M. Suppiah a été exécuté malgré l'appel lancé la veille par le Bureau des droits humains des Nations Unies aux autorités singapouriennes de "reconsidérer urgemment" la pendaison prévue du condamné.
Tangaraju Suppiah avait été condamné à mort en 2018 pour sa participation à un trafic portant sur 1,01 kilogramme de cannabis, le double de la quantité passible de la peine capitale à Singapour.
Son exécution a suscité des réactions immédiates de plusieurs organisations de défense des droits humains, dont Amnesty International qui l'a qualifiée d'"illégale".
"Les nombreuses failles dans cette affaire, du manque d'accès à un avocat dès son arrestation, à l'absence de divulgation d'éléments de preuves essentielles pour l'accusation, ainsi que le recours persistant à la peine capitale obligatoire, rendent cette exécution arbitraire au regard du droit international relatif aux droits humains", a déclaré mercredi dans un communiqué, Ming Yu Hah, directeur régional de l'ONG.
Le directeur adjoint pour l'Asie de Human Rights Watch, Phil Robertson, a lui déclaré que les preuves "étaient loin d'être claires, puisqu'il n'a jamais touché la marijuana dont il est question".
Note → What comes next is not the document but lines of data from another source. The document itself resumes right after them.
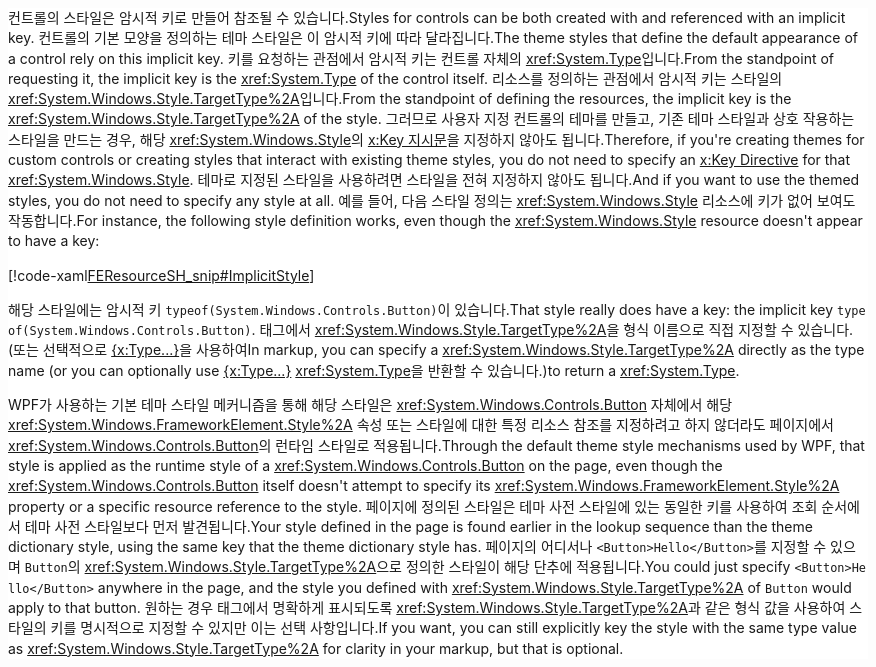 <span data-ttu-id="092bf-233">컨트롤의 스타일은 암시적 키로 만들어 참조될 수 있습니다.</span><span class="sxs-lookup"><span data-stu-id="092bf-233">Styles for controls can be both created with and referenced with an implicit key.</span></span> <span data-ttu-id="092bf-234">컨트롤의 기본 모양을 정의하는 테마 스타일은 이 암시적 키에 따라 달라집니다.</span><span class="sxs-lookup"><span data-stu-id="092bf-234">The theme styles that define the default appearance of a control rely on this implicit key.</span></span> <span data-ttu-id="092bf-235">키를 요청하는 관점에서 암시적 키는 컨트롤 자체의 <xref:System.Type>입니다.</span><span class="sxs-lookup"><span data-stu-id="092bf-235">From the standpoint of requesting it, the implicit key is the <xref:System.Type> of the control itself.</span></span> <span data-ttu-id="092bf-236">리소스를 정의하는 관점에서 암시적 키는 스타일의 <xref:System.Windows.Style.TargetType%2A>입니다.</span><span class="sxs-lookup"><span data-stu-id="092bf-236">From the standpoint of defining the resources, the implicit key is the <xref:System.Windows.Style.TargetType%2A> of the style.</span></span> <span data-ttu-id="092bf-237">그러므로 사용자 지정 컨트롤의 테마를 만들고, 기존 테마 스타일과 상호 작용하는 스타일을 만드는 경우, 해당 <xref:System.Windows.Style>의 [x:Key 지시문](../xaml-services/xkey-directive.md)을 지정하지 않아도 됩니다.</span><span class="sxs-lookup"><span data-stu-id="092bf-237">Therefore, if you're creating themes for custom controls or creating styles that interact with existing theme styles, you do not need to specify an [x:Key Directive](../xaml-services/xkey-directive.md) for that <xref:System.Windows.Style>.</span></span> <span data-ttu-id="092bf-238">테마로 지정된 스타일을 사용하려면 스타일을 전혀 지정하지 않아도 됩니다.</span><span class="sxs-lookup"><span data-stu-id="092bf-238">And if you want to use the themed styles, you do not need to specify any style at all.</span></span> <span data-ttu-id="092bf-239">예를 들어, 다음 스타일 정의는 <xref:System.Windows.Style> 리소스에 키가 없어 보여도 작동합니다.</span><span class="sxs-lookup"><span data-stu-id="092bf-239">For instance, the following style definition works, even though the <xref:System.Windows.Style> resource doesn't appear to have a key:</span></span>

[!code-xaml[FEResourceSH_snip#ImplicitStyle](~/samples/snippets/csharp/VS_Snippets_Wpf/FEResourceSH_snip/CS/page2.xaml#implicitstyle)]

<span data-ttu-id="092bf-240">해당 스타일에는 암시적 키 `typeof(System.Windows.Controls.Button)`이 있습니다.</span><span class="sxs-lookup"><span data-stu-id="092bf-240">That style really does have a key: the implicit key `typeof(System.Windows.Controls.Button)`.</span></span> <span data-ttu-id="092bf-241">태그에서 <xref:System.Windows.Style.TargetType%2A>을 형식 이름으로 직접 지정할 수 있습니다. (또는 선택적으로 [{x:Type...}](../xaml-services/xtype-markup-extension.md)을 사용하여</span><span class="sxs-lookup"><span data-stu-id="092bf-241">In markup, you can specify a <xref:System.Windows.Style.TargetType%2A> directly as the type name (or you can optionally use [{x:Type...}](../xaml-services/xtype-markup-extension.md)</span></span> <span data-ttu-id="092bf-242"><xref:System.Type>을 반환할 수 있습니다.)</span><span class="sxs-lookup"><span data-stu-id="092bf-242">to return a <xref:System.Type>.</span></span>

<span data-ttu-id="092bf-243">WPF가 사용하는 기본 테마 스타일 메커니즘을 통해 해당 스타일은 <xref:System.Windows.Controls.Button> 자체에서 해당 <xref:System.Windows.FrameworkElement.Style%2A> 속성 또는 스타일에 대한 특정 리소스 참조를 지정하려고 하지 않더라도 페이지에서 <xref:System.Windows.Controls.Button>의 런타임 스타일로 적용됩니다.</span><span class="sxs-lookup"><span data-stu-id="092bf-243">Through the default theme style mechanisms used by WPF, that style is applied as the runtime style of a <xref:System.Windows.Controls.Button> on the page, even though the <xref:System.Windows.Controls.Button> itself doesn't attempt to specify its <xref:System.Windows.FrameworkElement.Style%2A> property or a specific resource reference to the style.</span></span> <span data-ttu-id="092bf-244">페이지에 정의된 스타일은 테마 사전 스타일에 있는 동일한 키를 사용하여 조회 순서에서 테마 사전 스타일보다 먼저 발견됩니다.</span><span class="sxs-lookup"><span data-stu-id="092bf-244">Your style defined in the page is found earlier in the lookup sequence than the theme dictionary style, using the same key that the theme dictionary style has.</span></span> <span data-ttu-id="092bf-245">페이지의 어디서나 `<Button>Hello</Button>`를 지정할 수 있으며 `Button`의 <xref:System.Windows.Style.TargetType%2A>으로 정의한 스타일이 해당 단추에 적용됩니다.</span><span class="sxs-lookup"><span data-stu-id="092bf-245">You could just specify `<Button>Hello</Button>` anywhere in the page, and the style you defined with <xref:System.Windows.Style.TargetType%2A> of `Button` would apply to that button.</span></span> <span data-ttu-id="092bf-246">원하는 경우 태그에서 명확하게 표시되도록 <xref:System.Windows.Style.TargetType%2A>과 같은 형식 값을 사용하여 스타일의 키를 명시적으로 지정할 수 있지만 이는 선택 사항입니다.</span><span class="sxs-lookup"><span data-stu-id="092bf-246">If you want, you can still explicitly key the style with the same type value as <xref:System.Windows.Style.TargetType%2A> for clarity in your markup, but that is optional.</span></span>
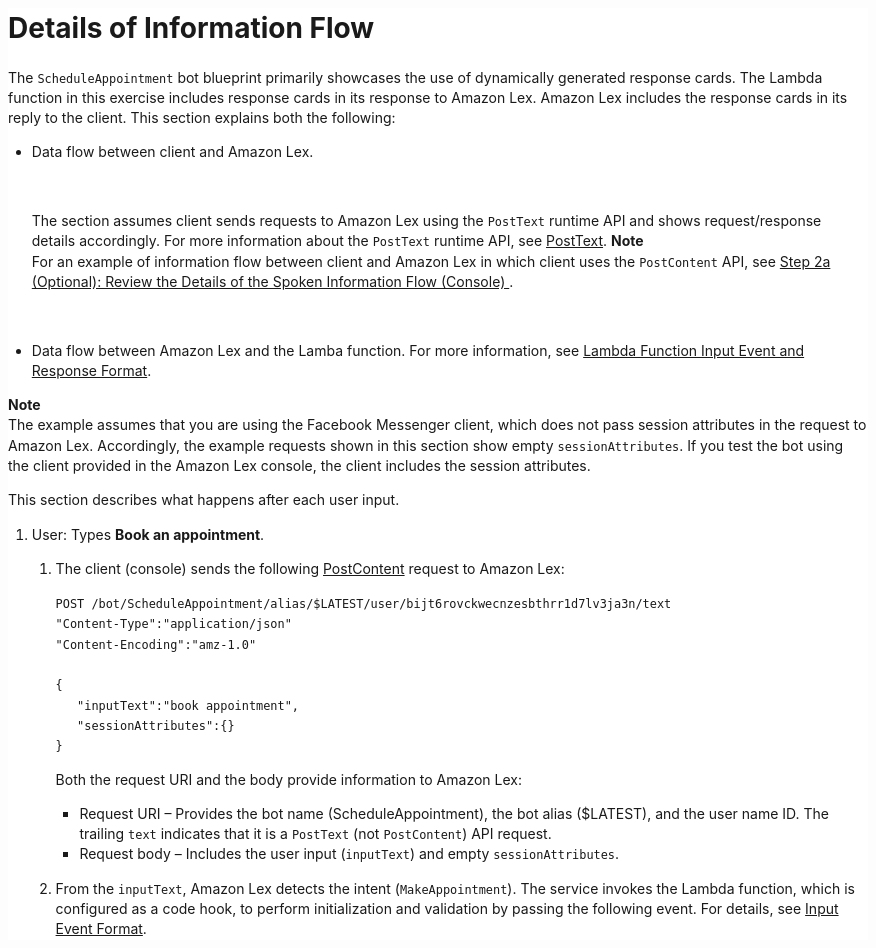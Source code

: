 # Details of Information Flow<a name="ex1-sch-appt-info-flow-details"></a>

The `ScheduleAppointment` bot blueprint primarily showcases the use of dynamically generated response cards\. The Lambda function in this exercise includes response cards in its response to Amazon Lex\. Amazon Lex includes the response cards in its reply to the client\. This section explains both the following:
+ Data flow between client and Amazon Lex\.

   

  The section assumes client sends requests to Amazon Lex using the `PostText` runtime API and shows request/response details accordingly\. For more information about the `PostText` runtime API, see [PostText](API_runtime_PostText.md)\.
**Note**  
For an example of information flow between client and Amazon Lex in which client uses the `PostContent` API, see [Step 2a \(Optional\): Review the Details of the Spoken Information Flow \(Console\) ](gs-bp-details-postcontent-flow.md)\.

   
+ Data flow between Amazon Lex and the Lamba function\. For more information, see [Lambda Function Input Event and Response Format](lambda-input-response-format.md)\.

**Note**  
The example assumes that you are using the Facebook Messenger client, which does not pass session attributes in the request to Amazon Lex\. Accordingly, the example requests shown in this section show empty `sessionAttributes`\. If you test the bot using the client provided in the Amazon Lex console, the client includes the session attributes\.

This section describes what happens after each user input\.

1. User: Types **Book an appointment**\.

   1. The client \(console\) sends the following [PostContent](API_runtime_PostContent.md) request to Amazon Lex:

      ```
      POST /bot/ScheduleAppointment/alias/$LATEST/user/bijt6rovckwecnzesbthrr1d7lv3ja3n/text
      "Content-Type":"application/json"
      "Content-Encoding":"amz-1.0"
      
      {
         "inputText":"book appointment",
         "sessionAttributes":{}
      }
      ```

      Both the request URI and the body provide information to Amazon Lex:
      + Request URI – Provides the bot name \(ScheduleAppointment\), the bot alias \($LATEST\), and the user name ID\. The trailing `text` indicates that it is a `PostText` \(not `PostContent`\) API request\.
      + Request body – Includes the user input \(`inputText`\) and empty `sessionAttributes`\. 

   1. From the `inputText`, Amazon Lex detects the intent \(`MakeAppointment`\)\. The service invokes the Lambda function, which is configured as a code hook, to perform initialization and validation by passing the following event\. For details, see [Input Event Format](lambda-input-response-format.md#using-lambda-input-event-format)\.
Avant l'exécution de M. Suppiah, le milliardaire britannique Richard Branson, membre de la Commission mondiale sur la lutte contre les drogues, avait également exhorté en vain la cité-Etat à renoncer à l'exécution.
A l'instar de défenseurs des droits humains et de membres de la famille de Tangaraju Suppiah, M. Branson avait souligné que le prisonnier n'avait jamais manipulé le cannabis pour lequel il a été condamné et dénonce lui aussi des failles dans le dossier.
Dimanche, la famille de Tangaraju Suppiah avait plaidé pour la clémence et demandé un nouveau procès.
Douzième exécution en treize mois
"Tuer ceux qui se trouvent aux échelons les plus bas de la chaîne d'approvisionnement en drogues illicites (...) n'est guère efficace pour freiner un commerce international qui représente des centaines de milliards chaque année", avait déclaré M. Branson sur son blog.
Mais le ministère singapourien de l'Intérieur avait réfuté le lendemain les assertions du milliardaire, l'accusant dans un communiqué d'avoir "manqué de respect aux juges de Singapour et à notre système de justice pénale", et estimant que la culpabilité de l'homme avait été prouvée.
Deux numéros de téléphones appartenant au condamné avaient été utilisés pour coordonner la livraison de drogue selon les procureurs, avait argué le ministère.
Dans de nombreux pays, y compris la Thaïlande voisine, l'usage du cannabis n'est plus un crime.
Mais Singapour, important centre financier en Asie, considère que la peine de mort reste un moyen de dissuasion efficace contre le trafic de stupéfiants.
Le Bureau des droits de l'homme de l'ONU, lui, a regretté que la peine de mort soit "encore utilisée dans un petit nombre de pays, principalement en raison du mythe selon lequel elle dissuade les criminels".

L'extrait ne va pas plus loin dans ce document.